Il merito di questa arte di infondere il coraggio attraverso suoni ed immagini va sicuramente dato agli adulti che, in qualità di educatori attenti, guidano i più giovani nel difficile cammino della crescita. D’altra parte, però, sono i più giovani che con il loro ottimismo e il loro fatalismo infondono la speranza per la ricerca di un futuro migliore. Ecco perché l’Associazione Liceo Musicale di Rivarolo è veramente orgogliosa di vedere i suoi piccoli e giovani talenti crescere con la voglia di non mollare mai nemmeno ora che si ritrovano ad essere nuovamente tarpati nei loro sogni.

Ne è un esempio Massimiliano Ala: cantante diciottenne di Barbania che l’associazione ha conosciuto quando bimbo di 7 anni volle provare a suonare la chitarra classica e da allora ha continuato le sue esperienze musicali consigliato dai diversi insegnanti della scuola sempre con l’attenta guida della sua  mamma e del suo fratello maggiore approdando poi al canto attraverso il quale ora esprime tutte le sue più profonde emozioni cimentandosi con il brano inedito di cui ha composto testo e musica dal titolo “Non ci sto più” del quale lo stesso Massimiliano afferma: «Non ci sto più è stata scritta verso la fine di aprile, perché sentivo il bisogno di trasmettere ciò che parlando non sarei riuscito a trasmettere, e perché scrivere dei pezzi miei è sempre stato il mio sogno. Per scriverla mi sono ispirato a situazioni personali che mi hanno segnato e fatto crescere.

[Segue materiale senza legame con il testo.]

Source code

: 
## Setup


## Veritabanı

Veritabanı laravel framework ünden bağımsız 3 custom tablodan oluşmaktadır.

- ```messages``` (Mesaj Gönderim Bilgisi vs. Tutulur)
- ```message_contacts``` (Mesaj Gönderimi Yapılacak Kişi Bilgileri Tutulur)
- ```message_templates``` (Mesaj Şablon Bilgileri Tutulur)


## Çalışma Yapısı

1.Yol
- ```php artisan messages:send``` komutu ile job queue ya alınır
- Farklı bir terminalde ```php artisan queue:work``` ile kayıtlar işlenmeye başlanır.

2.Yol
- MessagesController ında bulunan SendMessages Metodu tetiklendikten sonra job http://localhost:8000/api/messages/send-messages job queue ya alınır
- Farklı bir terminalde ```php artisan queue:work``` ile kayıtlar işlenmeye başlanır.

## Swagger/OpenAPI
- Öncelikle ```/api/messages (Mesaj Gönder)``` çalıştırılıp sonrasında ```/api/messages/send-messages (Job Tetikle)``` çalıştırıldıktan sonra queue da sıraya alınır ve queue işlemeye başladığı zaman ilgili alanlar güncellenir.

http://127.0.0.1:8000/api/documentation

Ma il mio obbiettivo non è mai stato quello di trasmettere quello che io provassi o pensassi ma, far sì che l’ascoltatore possa immedesimarsi, e lasciarsi trasportare dal brano per raccontare ciò che prova oppure che ha provato, perché per me la musica deve essere uno strumento per analizzare ed elaborare le situazioni, positive o negative, che ci si presentano».

Con questa riflessione l’Associazione Liceo Musicale augura a tutti i giovani di non mollare mai ma anzi di usare questo momento buio per credere ancora di più nei loro sogni e realizzare i loro desideri.